This episode, "The Dammed," looks at the human costs of India's Sardar Sarovar dam. India has a long history of dam-building, but the dams have often been underfunded and poorly constructed, and their construction has frequently caused severe environmental damage. Although India can clearly benefit from increased hydropower and better control of irrigation, many contend that the human and environmental costs of the Sardar Sarovar dam are too high.

Corporate Producers: WNET (Television station : New York, N.Y.)

Persons Appearing: Jamie Rubin (Host) | Mishal Husain (Host)

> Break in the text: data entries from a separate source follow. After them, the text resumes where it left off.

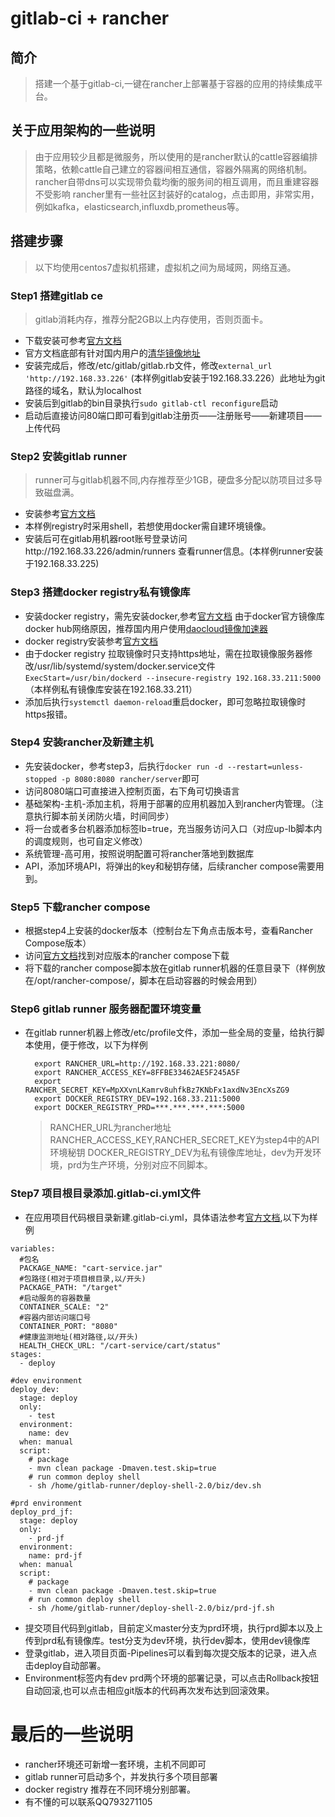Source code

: # gitlab-ci + rancher

## 简介
> 搭建一个基于gitlab-ci,一键在rancher上部署基于容器的应用的持续集成平台。

## 关于应用架构的一些说明
> 由于应用较少且都是微服务，所以使用的是rancher默认的cattle容器编排策略，依赖cattle自己建立的容器间相互通信，容器外隔离的网络机制。
> rancher自带dns可以实现带负载均衡的服务间的相互调用，而且重建容器不受影响
> rancher里有一些社区封装好的catalog，点击即用，非常实用，例如kafka，elasticsearch,influxdb,prometheus等。

## 搭建步骤
> 以下均使用centos7虚拟机搭建，虚拟机之间为局域网，网络互通。

### Step1 搭建gitlab ce
> gitlab消耗内存，推荐分配2GB以上内存使用，否则页面卡。

+ 下载安装可参考[官方文档](https://about.gitlab.com/downloads/#centos7)
+ 官方文档底部有针对国内用户的[清华镜像地址](https://mirror.tuna.tsinghua.edu.cn/help/gitlab-ce/)
+ 安装完成后，修改/etc/gitlab/gitlab.rb文件，修改``external_url 'http://192.168.33.226'`` (本样例gitlab安装于192.168.33.226）此地址为git路径的域名，默认为localhost
+ 安装后到gitlab的bin目录执行``sudo gitlab-ctl reconfigure``启动
+ 启动后直接访问80端口即可看到gitlab注册页——注册账号——新建项目——上传代码

### Step2 安装gitlab runner
> runner可与gitlab机器不同,内存推荐至少1GB，硬盘多分配以防项目过多导致磁盘满。

+ 安装参考[官方文档](https://docs.gitlab.com/runner/install/linux-manually.html)
+ 本样例registry时采用shell，若想使用docker需自建环境镜像。
+ 安装后可在gitlab用机器root账号登录访问http://192.168.33.226/admin/runners 查看runner信息。(本样例runner安装于192.168.33.225)

### Step3 搭建docker registry私有镜像库

+ 安装docker registry，需先安装docker,参考[官方文档](https://docs.docker.com/engine/installation/linux/centos/)
由于docker官方镜像库docker hub网络原因，推荐国内用户使用[daocloud镜像加速器](https://www.daocloud.io/mirror.html)
+ docker registry安装参考[官方文档](https://docs.docker.com/registry/)
+ 由于docker registry 拉取镜像时只支持https地址，需在拉取镜像服务器修改/usr/lib/systemd/system/docker.service文件
``ExecStart=/usr/bin/dockerd --insecure-registry 192.168.33.211:5000``（本样例私有镜像库安装在192.168.33.211）
+ 添加后执行``systemctl daemon-reload``重启docker，即可忽略拉取镜像时https报错。

### Step4 安装rancher及新建主机

+ 先安装docker，参考step3，后执行``docker run -d --restart=unless-stopped -p 8080:8080 rancher/server``即可
+ 访问8080端口可直接进入控制页面，右下角可切换语言
+ 基础架构-主机-添加主机，将用于部署的应用机器加入到rancher内管理。（注意执行脚本前关闭防火墙，时间同步）
+ 将一台或者多台机器添加标签lb=true，充当服务访问入口（对应up-lb脚本内的调度规则，也可自定义修改）
+ 系统管理-高可用，按照说明配置可将rancher落地到数据库
+ API，添加环境API，将弹出的key和秘钥存储，后续rancher compose需要用到。

### Step5 下载rancher compose

+ 根据step4上安装的docker版本（控制台左下角点击版本号，查看Rancher Compose版本）
+ 访问[官方文档](https://github.com/rancher/rancher-compose/releases)找到对应版本的rancher compose下载
+ 将下载的rancher compose脚本放在gitlab runner机器的任意目录下（样例放在/opt/rancher-compose/，脚本在启动容器的时候会用到）

### Step6 gitlab runner 服务器配置环境变量

+ 在gitlab runner机器上修改/etc/profile文件，添加一些全局的变量，给执行脚本使用，便于修改，以下为样例

  ```
    export RANCHER_URL=http://192.168.33.221:8080/
    export RANCHER_ACCESS_KEY=8FFBE33462AE5F245A5F
    export RANCHER_SECRET_KEY=MpXXvnLKamrv8uhfkBz7KNbFx1axdNv3EncXsZG9
    export DOCKER_REGISTRY_DEV=192.168.33.211:5000
    export DOCKER_REGISTRY_PRD=***.***.***.***:5000
  ```
  > RANCHER_URL为rancher地址
  > RANCHER_ACCESS_KEY,RANCHER_SECRET_KEY为step4中的API环境秘钥 
  > DOCKER_REGISTRY_DEV为私有镜像库地址，dev为开发环境，prd为生产环境，分别对应不同脚本。


### Step7 项目根目录添加.gitlab-ci.yml文件

+ 在应用项目代码根目录新建.gitlab-ci.yml，具体语法参考[官方文档](https://docs.gitlab.com/ee/ci/yaml/README.html),以下为样例

```
variables:
  #包名
  PACKAGE_NAME: "cart-service.jar"
  #包路径(相对于项目根目录,以/开头)
  PACKAGE_PATH: "/target"
  #启动服务的容器数量
  CONTAINER_SCALE: "2"
  #容器内部访问端口号
  CONTAINER_PORT: "8080"
  #健康监测地址(相对路径,以/开头)
  HEALTH_CHECK_URL: "/cart-service/cart/status"
stages:
  - deploy

#dev environment
deploy_dev:
  stage: deploy
  only:
    - test
  environment:
    name: dev
  when: manual
  script:
    # package
    - mvn clean package -Dmaven.test.skip=true
    # run common deploy shell
    - sh /home/gitlab-runner/deploy-shell-2.0/biz/dev.sh

#prd environment
deploy_prd_jf:
  stage: deploy
  only:
    - prd-jf
  environment:
    name: prd-jf
  when: manual
  script:
    # package
    - mvn clean package -Dmaven.test.skip=true
    # run common deploy shell
    - sh /home/gitlab-runner/deploy-shell-2.0/biz/prd-jf.sh
```

+ 提交项目代码到gitlab，目前定义master分支为prd环境，执行prd脚本以及上传到prd私有镜像库。test分支为dev环境，执行dev脚本，使用dev镜像库
+ 登录gitlab，进入项目页面-Pipelines可以看到每次提交版本的记录，进入点击deploy自动部署。
+ Environment标签内有dev prd两个环境的部署记录，可以点击Rollback按钮自动回滚,也可以点击相应git版本的代码再次发布达到回滚效果。

# 最后的一些说明

+ rancher环境还可新增一套环境，主机不同即可
+ gitlab runner可启动多个，并发执行多个项目部署
+ docker registry 推荐在不同环境分别部署。
+ 有不懂的可以联系QQ793271105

Broadcast Date: August 18, 2003

Wide Angle. [2003-07-10], Exclusive to Al-Jazeera
Summary: "A weekly series of one-hour documentaries on international current events, WIDE ANGLE brings needed in-depth reporting on global issues to the primetime American television audience. Devoid of American correspondents, think-tank analysts and scholars, the films offer an intimate, firsthand view of people's lives and experiences and an unfiltered look at important global events, as they are unfolding. The season launch, 'Exclusive to Al-Jazeera,' featured a behind-the-scenes look at the Arabic news network's coverage of the Iraqi war. Also in season 2: a rare portrait of life inside North Korea; the Angolan military's bold new campaign to combat AIDS; the global crisis in access to primary education; the conflict between Pakistan's moderate Islamic voices and religious hardliners; Berlusconi's impact on Italy's democracy; the growing political power of Bolivia's indigenous people; black economic empowerment in post-apartheid South Africa; and the human costs of the construction of one of the world's largest dams in India. The season finale, filmed in 16 different countries, exposed the worldwide boom in illicit human smuggling and human trafficking.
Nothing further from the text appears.